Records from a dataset
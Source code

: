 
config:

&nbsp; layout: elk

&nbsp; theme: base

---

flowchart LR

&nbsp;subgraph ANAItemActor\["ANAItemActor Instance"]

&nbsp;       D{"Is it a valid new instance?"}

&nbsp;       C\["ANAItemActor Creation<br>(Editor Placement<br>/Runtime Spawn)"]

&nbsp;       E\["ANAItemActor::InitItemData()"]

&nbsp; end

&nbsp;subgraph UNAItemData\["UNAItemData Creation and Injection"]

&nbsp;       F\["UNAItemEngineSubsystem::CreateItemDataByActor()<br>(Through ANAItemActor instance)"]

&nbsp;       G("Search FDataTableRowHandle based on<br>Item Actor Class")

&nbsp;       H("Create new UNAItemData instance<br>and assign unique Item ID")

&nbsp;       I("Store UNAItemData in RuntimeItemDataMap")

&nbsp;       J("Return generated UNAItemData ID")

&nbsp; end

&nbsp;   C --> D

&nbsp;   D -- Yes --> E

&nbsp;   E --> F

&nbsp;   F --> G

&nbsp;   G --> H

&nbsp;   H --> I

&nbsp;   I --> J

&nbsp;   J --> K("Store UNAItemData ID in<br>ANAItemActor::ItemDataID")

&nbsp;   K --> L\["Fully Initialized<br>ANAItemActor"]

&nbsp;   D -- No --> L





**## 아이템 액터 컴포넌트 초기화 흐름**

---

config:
--
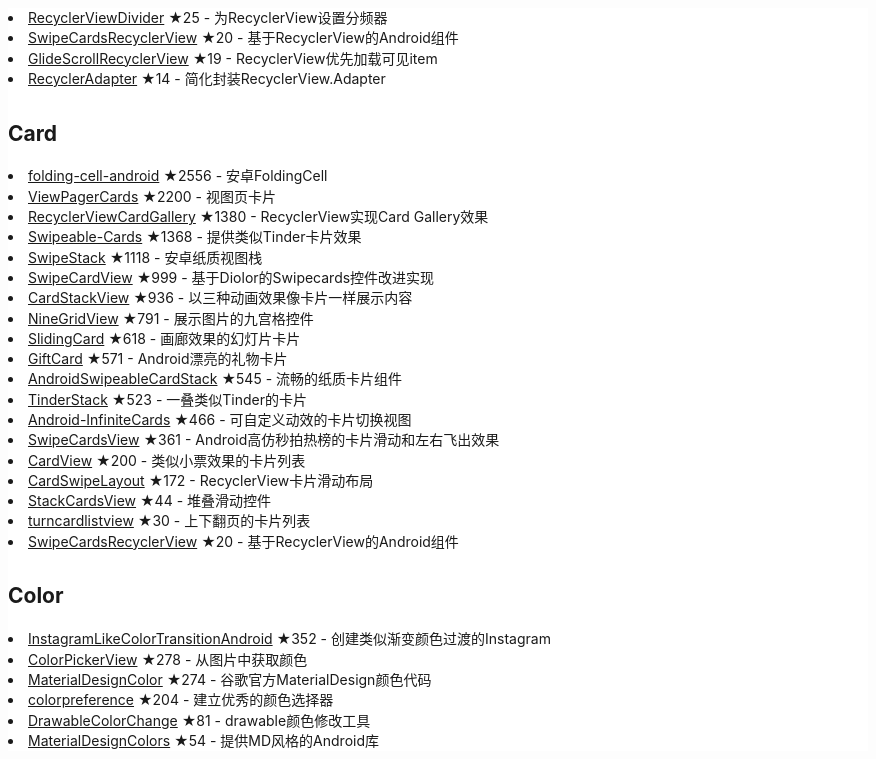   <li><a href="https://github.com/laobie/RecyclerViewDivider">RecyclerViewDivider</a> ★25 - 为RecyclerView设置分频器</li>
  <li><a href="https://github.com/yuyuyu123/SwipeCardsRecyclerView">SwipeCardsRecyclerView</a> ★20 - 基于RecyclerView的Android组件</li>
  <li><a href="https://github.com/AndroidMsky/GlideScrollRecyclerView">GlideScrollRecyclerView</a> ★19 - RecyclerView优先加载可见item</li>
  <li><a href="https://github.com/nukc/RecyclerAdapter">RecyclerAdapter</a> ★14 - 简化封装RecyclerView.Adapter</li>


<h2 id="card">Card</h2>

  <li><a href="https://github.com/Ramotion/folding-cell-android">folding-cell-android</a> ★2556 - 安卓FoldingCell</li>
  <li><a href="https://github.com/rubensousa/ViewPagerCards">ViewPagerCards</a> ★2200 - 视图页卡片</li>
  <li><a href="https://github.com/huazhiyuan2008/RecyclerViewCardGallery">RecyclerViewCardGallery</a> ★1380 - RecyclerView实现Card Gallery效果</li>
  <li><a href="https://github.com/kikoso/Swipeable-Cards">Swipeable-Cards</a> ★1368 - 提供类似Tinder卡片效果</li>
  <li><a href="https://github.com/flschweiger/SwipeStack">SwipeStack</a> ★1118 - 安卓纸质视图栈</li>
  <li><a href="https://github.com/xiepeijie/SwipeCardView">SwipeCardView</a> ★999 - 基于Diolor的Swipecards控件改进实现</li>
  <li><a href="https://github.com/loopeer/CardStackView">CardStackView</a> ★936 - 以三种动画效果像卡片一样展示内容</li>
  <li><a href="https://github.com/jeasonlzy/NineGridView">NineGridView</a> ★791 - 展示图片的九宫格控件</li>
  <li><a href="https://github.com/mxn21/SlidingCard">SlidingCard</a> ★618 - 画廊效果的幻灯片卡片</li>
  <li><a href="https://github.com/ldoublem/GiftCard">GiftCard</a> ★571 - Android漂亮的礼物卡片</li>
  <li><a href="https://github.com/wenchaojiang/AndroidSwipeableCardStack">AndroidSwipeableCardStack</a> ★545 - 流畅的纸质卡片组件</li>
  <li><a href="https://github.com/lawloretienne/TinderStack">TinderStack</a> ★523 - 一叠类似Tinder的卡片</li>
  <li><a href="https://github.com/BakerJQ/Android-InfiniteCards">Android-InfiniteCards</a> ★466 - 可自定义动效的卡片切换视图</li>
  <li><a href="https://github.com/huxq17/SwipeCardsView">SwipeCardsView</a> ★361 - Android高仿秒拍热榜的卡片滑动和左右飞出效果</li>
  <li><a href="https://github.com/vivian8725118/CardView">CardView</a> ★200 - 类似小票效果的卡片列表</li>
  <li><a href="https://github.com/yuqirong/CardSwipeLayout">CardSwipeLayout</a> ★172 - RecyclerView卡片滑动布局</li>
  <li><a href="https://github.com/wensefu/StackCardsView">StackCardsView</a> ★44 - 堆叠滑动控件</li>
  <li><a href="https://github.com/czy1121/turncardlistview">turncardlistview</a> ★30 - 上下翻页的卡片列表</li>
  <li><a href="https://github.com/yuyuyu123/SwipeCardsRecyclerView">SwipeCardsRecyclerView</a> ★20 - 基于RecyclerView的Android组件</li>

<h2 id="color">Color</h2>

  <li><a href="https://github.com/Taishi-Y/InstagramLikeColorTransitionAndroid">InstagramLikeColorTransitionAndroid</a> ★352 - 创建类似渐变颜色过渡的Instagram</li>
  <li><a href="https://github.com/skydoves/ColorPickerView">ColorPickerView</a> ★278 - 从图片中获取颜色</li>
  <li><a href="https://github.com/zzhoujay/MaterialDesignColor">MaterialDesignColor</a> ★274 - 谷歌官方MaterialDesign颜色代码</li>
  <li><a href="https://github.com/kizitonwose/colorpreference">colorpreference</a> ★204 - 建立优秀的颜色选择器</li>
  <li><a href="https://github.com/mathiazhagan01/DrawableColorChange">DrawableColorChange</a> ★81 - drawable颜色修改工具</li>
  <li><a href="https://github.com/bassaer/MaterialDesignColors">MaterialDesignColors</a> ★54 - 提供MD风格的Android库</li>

» Assignment: In the data above, find each line where the string "subgraph" appears, then copy it.

» Solution for this problem:
&nbsp;subgraph ANAItemActor\["ANAItemActor Instance"]
&nbsp;subgraph UNAItemData\["UNAItemData Creation and Injection"]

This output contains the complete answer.